Ganz besonders schön finde ich, dass Europa zusammenwächst und darüber hinaus die ganze Welt uns offen steht und wir mit vielen Kulturen schöne Kontakte leichter pflegen können als in den ersten Jahrzehnten nach dem Krieg in meiner Jugend ( ich erinnere mich noch an eine bürokratisch recht beschwerliche Budapest-Reise 1975 und eine Moskau-Reise zu Sowjetzeiten 1979 - wie einfach dagegen ist das heute , auch wenn ich damals auch im " Ostblock " überwiegend sehr liebenswerte und nette Menschen antraf ).

Auch ich könnte noch stundenlang weiter von früher und heute berichten. Am wichtigsten für mich ist, das Vergangene zu ehren , mich aber gleichzeitig mit der Gegenwart problemlos zu arrangieren und " mit der Zeit zu gehen ".

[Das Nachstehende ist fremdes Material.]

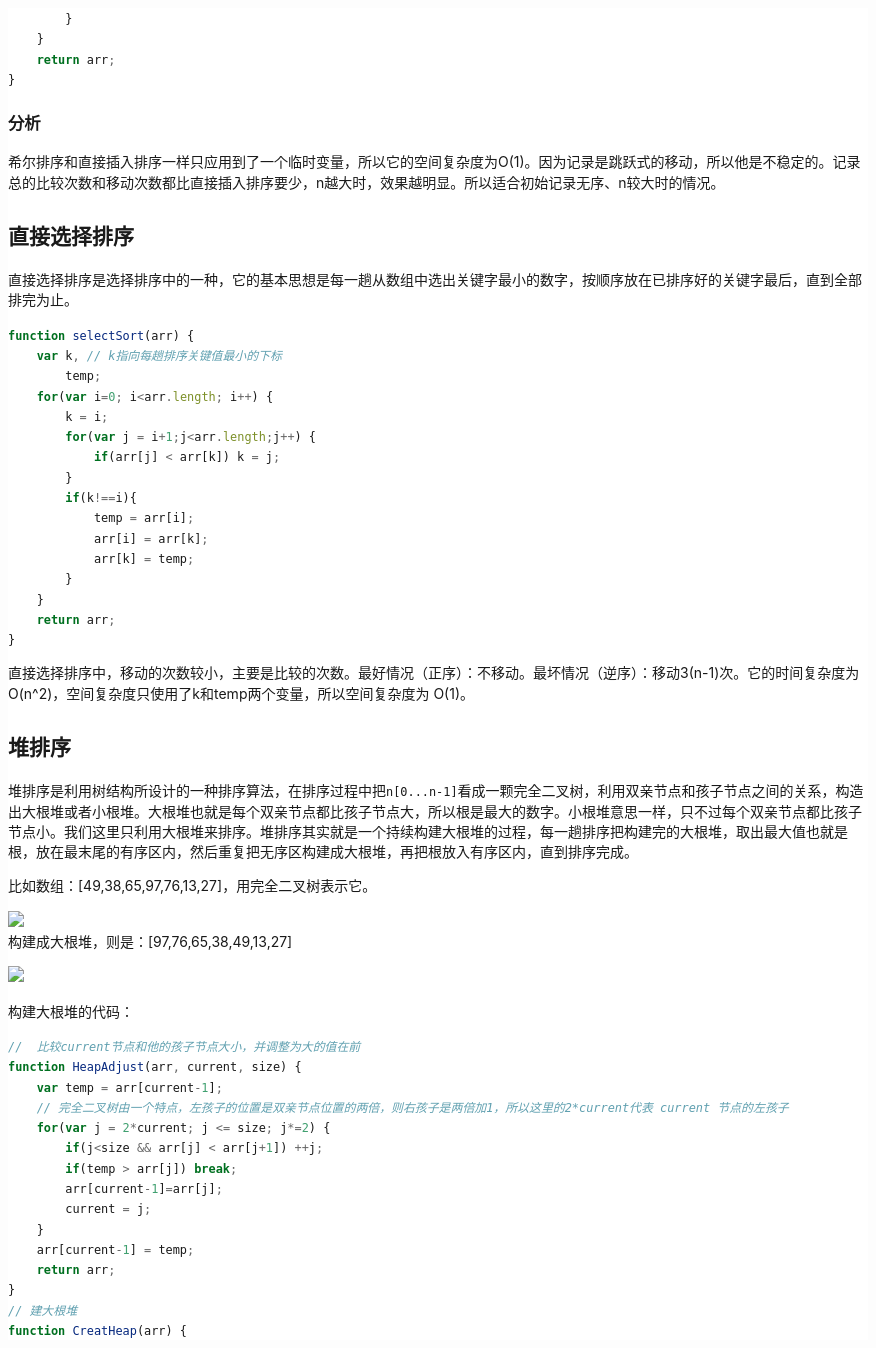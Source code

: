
 ```javascript
        }
    }
    return arr;
}
```
### 分析
希尔排序和直接插入排序一样只应用到了一个临时变量，所以它的空间复杂度为O(1)。因为记录是跳跃式的移动，所以他是不稳定的。记录总的比较次数和移动次数都比直接插入排序要少，n越大时，效果越明显。所以适合初始记录无序、n较大时的情况。


## 直接选择排序
直接选择排序是选择排序中的一种，它的基本思想是每一趟从数组中选出关键字最小的数字，按顺序放在已排序好的关键字最后，直到全部排完为止。
```javascript
function selectSort(arr) {
    var k, // k指向每趟排序关键值最小的下标
        temp;
    for(var i=0; i<arr.length; i++) {
        k = i;
        for(var j = i+1;j<arr.length;j++) {
            if(arr[j] < arr[k]) k = j;
        }
        if(k!==i){
            temp = arr[i];
            arr[i] = arr[k];
            arr[k] = temp;
        }
    }
    return arr;
}
```
直接选择排序中，移动的次数较小，主要是比较的次数。最好情况（正序）：不移动。最坏情况（逆序）：移动3(n-1)次。它的时间复杂度为O(n^2)，空间复杂度只使用了k和temp两个变量，所以空间复杂度为 O(1)。

## 堆排序
堆排序是利用树结构所设计的一种排序算法，在排序过程中把`n[0...n-1]`看成一颗完全二叉树，利用双亲节点和孩子节点之间的关系，构造出大根堆或者小根堆。大根堆也就是每个双亲节点都比孩子节点大，所以根是最大的数字。小根堆意思一样，只不过每个双亲节点都比孩子节点小。我们这里只利用大根堆来排序。堆排序其实就是一个持续构建大根堆的过程，每一趟排序把构建完的大根堆，取出最大值也就是根，放在最末尾的有序区内，然后重复把无序区构建成大根堆，再把根放入有序区内，直到排序完成。

比如数组：[49,38,65,97,76,13,27]，用完全二叉树表示它。

![](https://user-gold-cdn.xitu.io/2020/2/25/1707b6cbb6389bfb?w=952&h=638&f=png&s=205769)  
构建成大根堆，则是：[97,76,65,38,49,13,27]

![](https://user-gold-cdn.xitu.io/2020/2/25/1707b6e89df58a7c?w=956&h=614&f=png&s=202287)     


构建大根堆的代码：
```javascript
//  比较current节点和他的孩子节点大小，并调整为大的值在前
function HeapAdjust(arr, current, size) {
    var temp = arr[current-1];
    // 完全二叉树由一个特点，左孩子的位置是双亲节点位置的两倍，则右孩子是两倍加1，所以这里的2*current代表 current 节点的左孩子
    for(var j = 2*current; j <= size; j*=2) {
        if(j<size && arr[j] < arr[j+1]) ++j;
        if(temp > arr[j]) break;
        arr[current-1]=arr[j];
        current = j;
    }
    arr[current-1] = temp;
    return arr;
}
// 建大根堆
function CreatHeap(arr) {
```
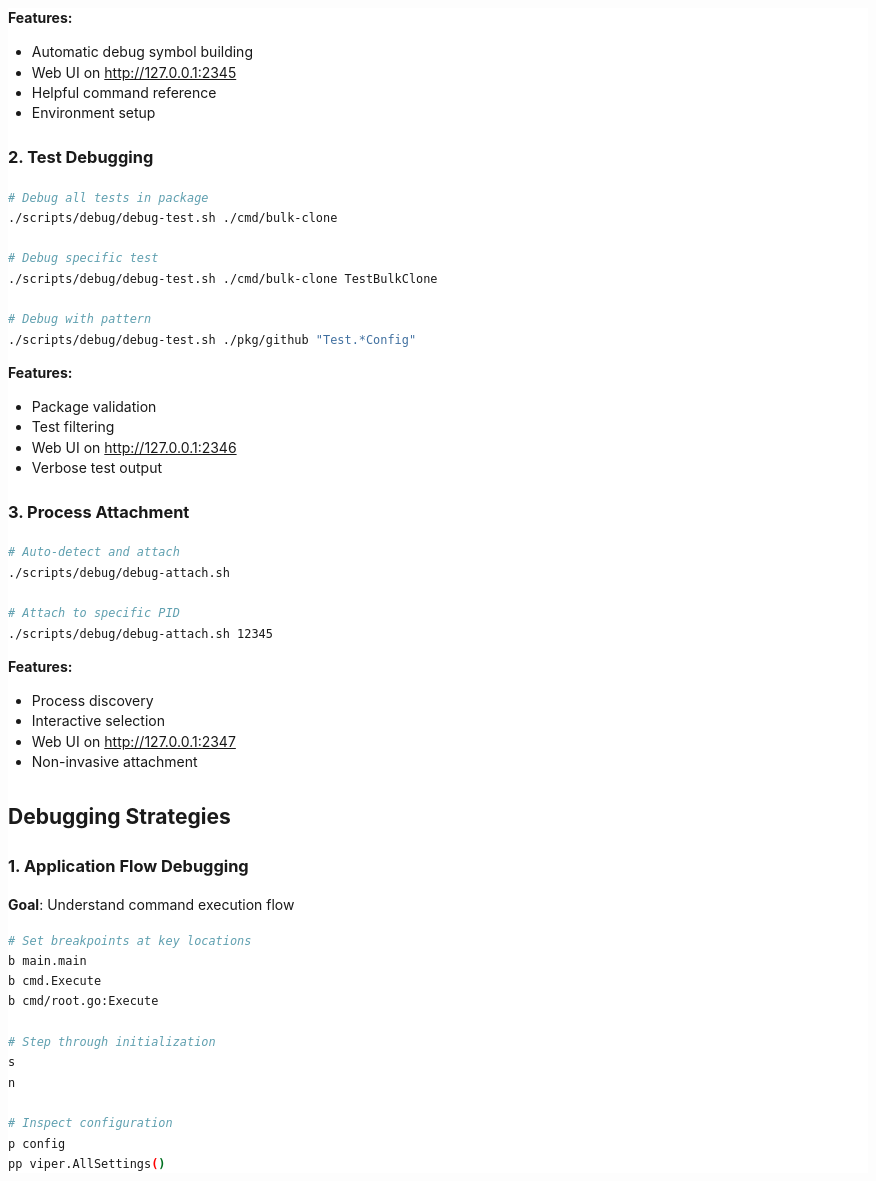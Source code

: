 **Features:**
- Automatic debug symbol building
- Web UI on http://127.0.0.1:2345
- Helpful command reference
- Environment setup

### 2. Test Debugging

```bash
# Debug all tests in package
./scripts/debug/debug-test.sh ./cmd/bulk-clone

# Debug specific test
./scripts/debug/debug-test.sh ./cmd/bulk-clone TestBulkClone

# Debug with pattern
./scripts/debug/debug-test.sh ./pkg/github "Test.*Config"
```

**Features:**
- Package validation
- Test filtering
- Web UI on http://127.0.0.1:2346
- Verbose test output

### 3. Process Attachment

```bash
# Auto-detect and attach
./scripts/debug/debug-attach.sh

# Attach to specific PID
./scripts/debug/debug-attach.sh 12345
```

**Features:**
- Process discovery
- Interactive selection
- Web UI on http://127.0.0.1:2347
- Non-invasive attachment

## Debugging Strategies

### 1. Application Flow Debugging

**Goal**: Understand command execution flow

```bash
# Set breakpoints at key locations
b main.main
b cmd.Execute
b cmd/root.go:Execute

# Step through initialization
s
n

# Inspect configuration
p config
pp viper.AllSettings()
```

Übrigens : Schönes Thema !

LG,
Heike

Beitrag von wieso-weshalb-warum 04.03.11 - 16:53 Uhr

Hallo Monk,

manche Dinge, die du da zitierst hast sind schlichtweg doof.
Aber ich verstehe auch deine Bemerkung, dass einige Zitate im Widerspruch zueinander stehen.
Dennoch ist es so, dass das Denken ans Positive von früher überwiegt.
Wie du den Nationalsozialismus erwähnt hast.
Die alten Leuten erinnern sich gern daran, was gut war - kaum bis keine Arbeitslose, Straßenbau vor allem Ausbau von Autobahnen, Versprechungen auf ein besseres Leben usw. Den Holocaust verdrängen sie aber gern. Schlimmer noch, dementieren es!
Da hast du es doch selbst gesagt!

Und früher war Eis essen vom Eismann, der mit dem klapprigen VW Bus in die Straße kam, gebimmelt hat und wir rannten alle nach Hause um 30 Pfennig zu holen ( heute wohl pi mal Auge 15 Cent ) einfach schöner als heute für 1 Euro pro Kugel zur Eisdiele gehen oder fahren zu müssen.
Als Argument nehme ich solche Beispiele selten, es sei denn meine größenwahnsinnigen Kinder brauchen mal eine Bremse, wenn es um Taschengeld und Spielekonsolen geht.
Ich find generell gut, dass sich junge Menschen wie du Gedanken machen. Aber verbeiße dich nicht in deine Theorie, du kannst nicht alles im Leben planen, manches muss man einfach leben!